Były gwizdy i histeryczne okrzyki zachwytu. Nikt się jednak nie spodziewał takiego filmu: poetyckiej symfonii o stworzeniu świata, w której losy teksańskiej rodziny komentowane są modlitwami do boga, zdjęciami pyłu kosmicznego i obrazami przechadzających się dinozaurów.
Kręcone w wielkiej tajemnicy przez trzy lata dzieło Malicka to zuchwały eksperyment, nie mający odpowiednika w amerykańskim ani światowym kinie. Opowieść o rodzinnej tragedii (utracie dziecka) została przez reżysera potraktowana jako punkt wyjścia do głębinowych rozważań o istocie naszych relacji z bogiem, kierunku ewolucji Wszechświata, zawartości mitologicznej pamięci i o tym, co po nas, jako gatunku, zostanie. Już sama skala i rozmach tematyczny filmu, nie mówiąc o patosie stawianych pytań, budzą wątpliwości. No bo jak traktować serio reżysera, który podejmuje się zebrać i streścić w skromnych dwóch i pół godzinach projekcji odwieczną mądrość filozofów?
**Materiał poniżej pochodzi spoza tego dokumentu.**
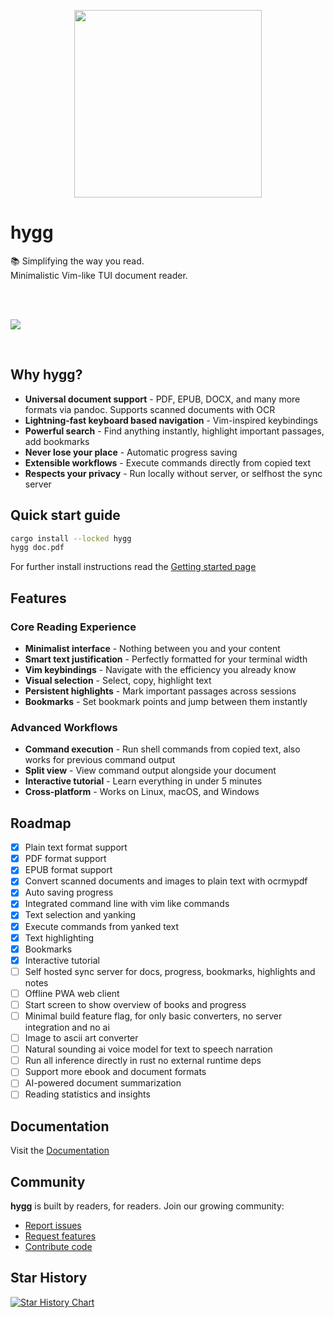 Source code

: <p align="center">
  <a href="https://github.com/kruserr/hygg" target="_blank">
    <img width="300" src="https://raw.githubusercontent.com/kruserr/hygg/main/assets/logo/logo.svg">
  </a>
</p>

# hygg
📚 Simplifying the way you read.
<br>
Minimalistic Vim-like TUI document reader.

<br>
<br>

![](https://raw.githubusercontent.com/kruserr/hygg/main/assets/screenshot-0.png)

<br>

## Why hygg?

- **Universal document support** - PDF, EPUB, DOCX, and many more formats via pandoc. Supports scanned documents with OCR
- **Lightning-fast keyboard based navigation** - Vim-inspired keybindings
- **Powerful search** - Find anything instantly, highlight important passages, add bookmarks
- **Never lose your place** - Automatic progress saving
- **Extensible workflows** - Execute commands directly from copied text
- **Respects your privacy** - Run locally without server, or selfhost the sync server

## Quick start guide
```sh
cargo install --locked hygg
hygg doc.pdf
```

For further install instructions read the [Getting started page](https://github.com/kruserr/hygg/blob/main/docs/pages/getting-started.md)

## Features

### Core Reading Experience
- **Minimalist interface** - Nothing between you and your content
- **Smart text justification** - Perfectly formatted for your terminal width
- **Vim keybindings** - Navigate with the efficiency you already know
- **Visual selection** - Select, copy, highlight text
- **Persistent highlights** - Mark important passages across sessions
- **Bookmarks** - Set bookmark points and jump between them instantly

### Advanced Workflows
- **Command execution** - Run shell commands from copied text, also works for previous command output
- **Split view** - View command output alongside your document
- **Interactive tutorial** - Learn everything in under 5 minutes
- **Cross-platform** - Works on Linux, macOS, and Windows

## Roadmap
- [x] Plain text format support
- [x] PDF format support
- [x] EPUB format support
- [x] Convert scanned documents and images to plain text with ocrmypdf
- [x] Auto saving progress
- [x] Integrated command line with vim like commands
- [x] Text selection and yanking
- [x] Execute commands from yanked text
- [x] Text highlighting
- [x] Bookmarks
- [x] Interactive tutorial
- [ ] Self hosted sync server for docs, progress, bookmarks, highlights and notes
- [ ] Offline PWA web client
- [ ] Start screen to show overview of books and progress
- [ ] Minimal build feature flag, for only basic converters, no server integration and no ai
- [ ] Image to ascii art converter
- [ ] Natural sounding ai voice model for text to speech narration
- [ ] Run all inference directly in rust no external runtime deps
- [ ] Support more ebook and document formats
- [ ] AI-powered document summarization
- [ ] Reading statistics and insights

## Documentation
Visit the [Documentation](https://github.com/kruserr/hygg/blob/main/docs/README.md)

## Community

**hygg** is built by readers, for readers. Join our growing community:

- [Report issues](https://github.com/kruserr/hygg/issues)
- [Request features](https://github.com/kruserr/hygg/issues)
- [Contribute code](https://github.com/kruserr/hygg/pulls)

## Star History

<a href="https://www.star-history.com/#kruserr/hygg&Date">
 <picture>
   <source media="(prefers-color-scheme: dark)" srcset="https://api.star-history.com/svg?repos=kruserr/hygg&type=Date&theme=dark" />
   <source media="(prefers-color-scheme: light)" srcset="https://api.star-history.com/svg?repos=kruserr/hygg&type=Date" />
   <img alt="Star History Chart" src="https://api.star-history.com/svg?repos=kruserr/hygg&type=Date" />
 </picture>
</a>
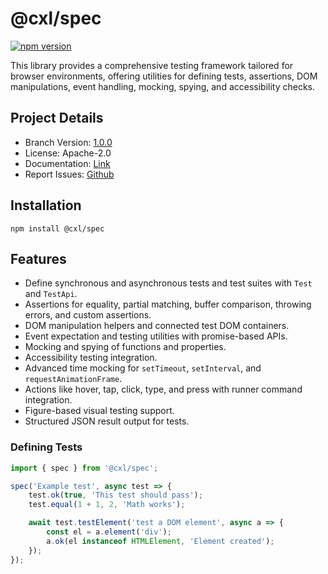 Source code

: # @cxl/spec 
	
[![npm version](https://badge.fury.io/js/%40cxl%2Fspec.svg)](https://badge.fury.io/js/%40cxl%2Fspec)

This library provides a comprehensive testing framework tailored for browser environments, offering utilities for defining tests, assertions, DOM manipulations, event handling, mocking, spying, and accessibility checks.

## Project Details

-   Branch Version: [1.0.0](https://npmjs.com/package/@cxl/spec/v/1.0.0)
-   License: Apache-2.0
-   Documentation: [Link](https://cxlio.github.io/open/spec)
-   Report Issues: [Github](https://github.com/cxlio/open/issues)

## Installation

	npm install @cxl/spec

## Features

-   Define synchronous and asynchronous tests and test suites with `Test` and `TestApi`.
-   Assertions for equality, partial matching, buffer comparison, throwing errors, and custom assertions.
-   DOM manipulation helpers and connected test DOM containers.
-   Event expectation and testing utilities with promise-based APIs.
-   Mocking and spying of functions and properties.
-   Accessibility testing integration.
-   Advanced time mocking for `setTimeout`, `setInterval`, and `requestAnimationFrame`.
-   Actions like hover, tap, click, type, and press with runner command integration.
-   Figure-based visual testing support.
-   Structured JSON result output for tests.

### Defining Tests

```ts
import { spec } from '@cxl/spec';

spec('Example test', async test => {
	test.ok(true, 'This test should pass');
	test.equal(1 + 1, 2, 'Math works');

	await test.testElement('test a DOM element', async a => {
		const el = a.element('div');
		a.ok(el instanceof HTMLElement, 'Element created');
	});
});
```
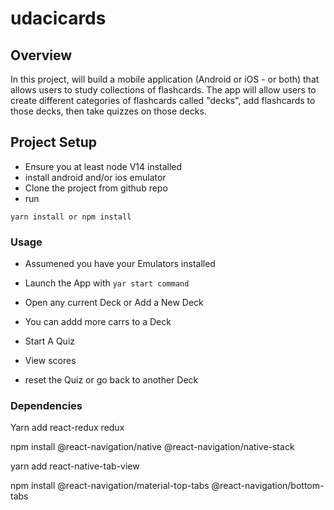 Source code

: # udacicards
## Overview
In this project, will build a mobile application (Android or iOS - or both) that allows users to study collections of flashcards. The app will allow users to create different categories of flashcards called "decks", add flashcards to those decks, then take quizzes on those decks.

## Project Setup
- Ensure you at least node V14 installed
- install android and/or ios emulator
- Clone the project from github repo
- run 
```
yarn install or npm install
```

### Usage
- Assumened you have your Emulators installed

- Launch the App with `yar start command`
- Open any current Deck or Add a New Deck
- You can addd more carrs to a Deck
- Start A Quiz
- View scores
- reset the Quiz or go back to another Deck


### Dependencies

Yarn add react-redux redux

npm install @react-navigation/native @react-navigation/native-stack

yarn add react-native-tab-view

npm install @react-navigation/material-top-tabs @react-navigation/bottom-tabs
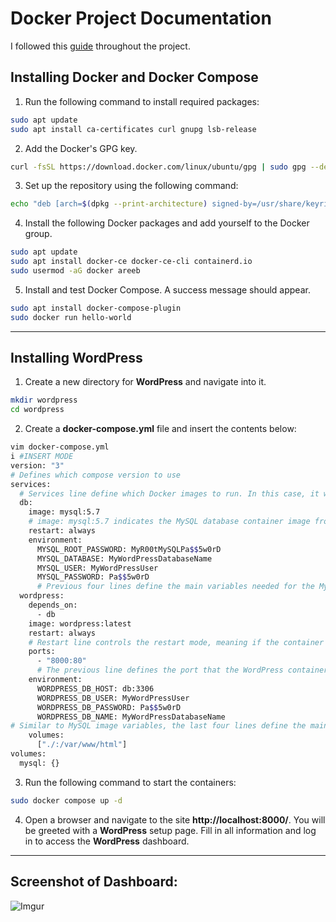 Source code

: # Docker Project Documentation
I followed this [guide](https://www.hostinger.com/tutorials/run-docker-wordpress) throughout the project.


## Installing Docker and Docker Compose

1. Run the following command to install required packages:
```Bash
sudo apt update
sudo apt install ca-certificates curl gnupg lsb-release
```

2. Add the Docker's GPG key.
```Bash
curl -fsSL https://download.docker.com/linux/ubuntu/gpg | sudo gpg --dearmor -o /usr/share/keyrings/docker-archive-keyring.gpg
```

3. Set up the repository using the following command:
```Bash
echo "deb [arch=$(dpkg --print-architecture) signed-by=/usr/share/keyrings/docker-archive-keyring.gpg] https://download.docker.com/linux/ubuntu $(lsb_release -cs) stable" | sudo tee /etc/apt/sources.list.d/docker.list > /dev/null
```

4. Install the following Docker packages and add yourself to the Docker group.
```Bash
sudo apt update
sudo apt install docker-ce docker-ce-cli containerd.io
sudo usermod -aG docker areeb
```

5. Install and test Docker Compose. A success message should appear.
```Bash
sudo apt install docker-compose-plugin
sudo docker run hello-world
```
---

## Installing WordPress

1. Create a new directory for **WordPress** and navigate into it.
```Bash
mkdir wordpress
cd wordpress
```

2. Create a **docker-compose.yml** file and insert the contents below:
```Bash
vim docker-compose.yml
i #INSERT MODE
version: "3" 
# Defines which compose version to use
services:
  # Services line define which Docker images to run. In this case, it will be MySQL server and WordPress image.
  db:
    image: mysql:5.7
    # image: mysql:5.7 indicates the MySQL database container image from Docker Hub used in this installation.
    restart: always
    environment:
      MYSQL_ROOT_PASSWORD: MyR00tMySQLPa$$5w0rD
      MYSQL_DATABASE: MyWordPressDatabaseName
      MYSQL_USER: MyWordPressUser
      MYSQL_PASSWORD: Pa$$5w0rD
      # Previous four lines define the main variables needed for the MySQL container to work: database, database username, database user password, and the MySQL root password.
  wordpress:
    depends_on:
      - db
    image: wordpress:latest
    restart: always
    # Restart line controls the restart mode, meaning if the container stops running for any reason, it will restart the process immediately.
    ports:
      - "8000:80"
      # The previous line defines the port that the WordPress container will use. After successful installation, the full path will look like this: http://localhost:8000
    environment:
      WORDPRESS_DB_HOST: db:3306
      WORDPRESS_DB_USER: MyWordPressUser
      WORDPRESS_DB_PASSWORD: Pa$$5w0rD
      WORDPRESS_DB_NAME: MyWordPressDatabaseName
# Similar to MySQL image variables, the last four lines define the main variables needed for the WordPress container to work properly with the MySQL container.
    volumes:
      ["./:/var/www/html"]
volumes:
  mysql: {}
```

3. Run the following command to start the containers:
```Bash
sudo docker compose up -d
```

4. Open a browser and navigate to the site **http://localhost:8000/**. You will be greeted with a **WordPress** setup page. Fill in all information and log in to access the **WordPress** dashboard.
---

## Screenshot of Dashboard:
![Imgur](https://i.imgur.com/hvHmjXk.png)
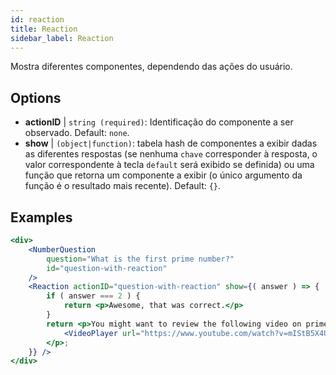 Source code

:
 ```yaml
---
id: reaction 
title: Reaction
sidebar_label: Reaction
---
```


Mostra diferentes componentes, dependendo das ações do usuário.

## Options

* __actionID__ | `string (required)`: Identificação do componente a ser observado. Default: `none`.
* __show__ | `(object|function)`: tabela hash de componentes a exibir dadas as diferentes respostas (se nenhuma `chave` corresponder à resposta, o valor correspondente à tecla `default` será exibido se definida) ou uma função que retorna um componente a exibir (o único argumento da função é o resultado mais recente). Default: `{}`.


## Examples

```jsx live
<div>
	<NumberQuestion
		question="What is the first prime number?"
		id="question-with-reaction"
	/>
	<Reaction actionID="question-with-reaction" show={( answer ) => {
		if ( answer === 2 ) {
			return <p>Awesome, that was correct.</p>
		}
		return <p>You might want to review the following video on prime numbers:
			<VideoPlayer url="https://www.youtube.com/watch?v=mIStB5X4U8M" />
		</p>;
	}} />
</div>
``` 


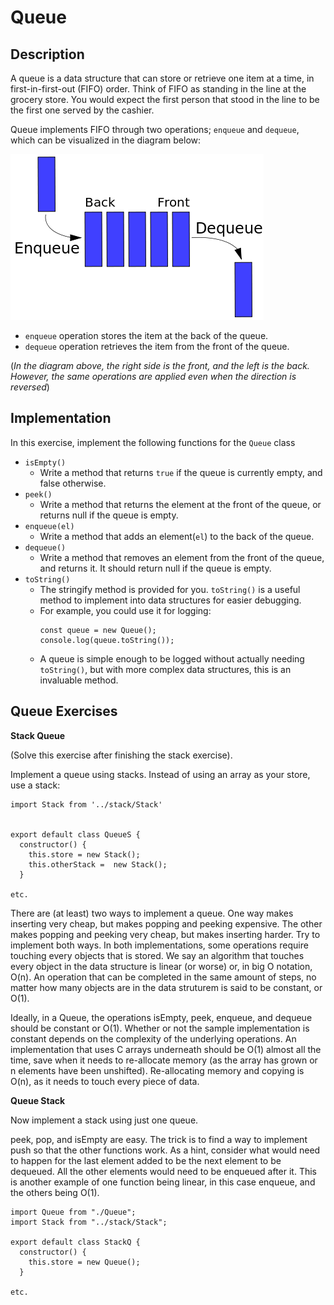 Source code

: # Queue

## Description

A queue is a data structure that can store or retrieve one item at a time, in first-in-first-out (FIFO) order. Think of FIFO as standing in the line at the grocery store. You would expect the first person that stood in the line to be the first one served by the cashier.

Queue implements FIFO through two operations; `enqueue` and `dequeue`, which can be visualized in the diagram below:

![Queing operations](../../../assets/queue.png)

- `enqueue` operation stores the item at the back of the queue.
- `dequeue` operation retrieves the item from the front of the queue.

(_In the diagram above, the right side is the front, and the left is the back. However, the same operations are applied even when the direction is reversed_)

## Implementation

In this exercise, implement the following functions for the `Queue` class

- `isEmpty()`
  - Write a method that returns `true` if the queue is currently empty, and false otherwise.
- `peek()`
  - Write a method that returns the element at the front of the queue, or returns null if the queue is empty.
- `enqueue(el)`
  - Write a method that adds an element(`el`) to the back of the queue.
- `dequeue()`
  - Write a method that removes an element from the front of the queue, and returns it.  It should return null if the queue is empty.
- `toString()`
  - The stringify method is provided for you. `toString()` is a useful method to implement into data structures for easier debugging.
  - For example, you could use it for logging:
    ```
    const queue = new Queue();
    console.log(queue.toString());
    ```
  - A queue is simple enough to be logged without actually needing `toString()`, but with more complex data structures, this is an invaluable method.

## Queue Exercises

**Stack Queue**

(Solve this exercise after finishing the stack exercise).

Implement a queue using stacks.  Instead of using an array as your store, use a stack:
```
import Stack from '../stack/Stack'


export default class QueueS {
  constructor() {
    this.store = new Stack();
    this.otherStack =  new Stack();
  } 

etc.
```


There are (at least) two ways to implement a queue. One way makes inserting very cheap, but makes popping and peeking expensive.  The other makes popping and peeking very cheap, but makes inserting harder.  Try to implement both ways.  In both implementations, some operations require touching every objects that is stored.  We say an algorithm that touches every object in the data structure is linear (or worse) or, in big O notation, O(n).  An operation that can be completed in the same amount of steps, no matter how many objects are in the data struturem is said to be constant, or O(1).  

Ideally, in a Queue, the operations isEmpty, peek, enqueue, and dequeue should be constant or O(1).  Whether or not the sample implementation is constant depends on the complexity of the underlying operations.  An implementation that uses C arrays underneath should be O(1) almost all the time, save when it needs to re-allocate memory (as the array has grown or n elements have been unshifted). Re-allocating memory and copying is O(n), as it needs to touch every piece of data.  


**Queue Stack**

Now implement a stack using just one queue. 

peek, pop, and isEmpty are easy.  The trick is to find a way to implement push so that the other functions work.  As a hint, consider what would need to happen for the last element added to be the next element to be dequeued.  All the other elements would need to be enqueued after it.  This is another example of one function being linear, in this case enqueue, and the others being O(1).



```
import Queue from "./Queue";
import Stack from "../stack/Stack";

export default class StackQ {
  constructor() {
    this.store = new Queue();
  }

etc.

```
A jednak, co by nie mówić, Malick wychodzi zwycięsko z tej próby. W karkołomny intelektualnie sposób, za to imponująco wizualnie - udaje mu się skonfrontować ogień z wodą. Łączy żarliwość religijnego spojrzenia z darwinizmem. Ludzkie cierpienie z teorią wielkiego wybuchu. Zwątpienie z cudem rajskiego dzieciństwa. Okrucieństwo natury z jej niewysłowionym pięknem. Bezgraniczną miłość matki z buntem i pierworodnym grzechem. Montowany jak esej, w formie swobodnego strumienia świadomości film pomija zupełnie realistyczne kwestie psychologiczne, przechodząc z marszu w sferę symboliczną i do stawiania pytań metafizycznych.
Rozpoczyna się od przypomnienia cytatu. Bóg pyta wiernego i sprawiedliwego Hioba: „Gdzie byłeś, kiedy ja ustanawiałem prawo na Ziemi?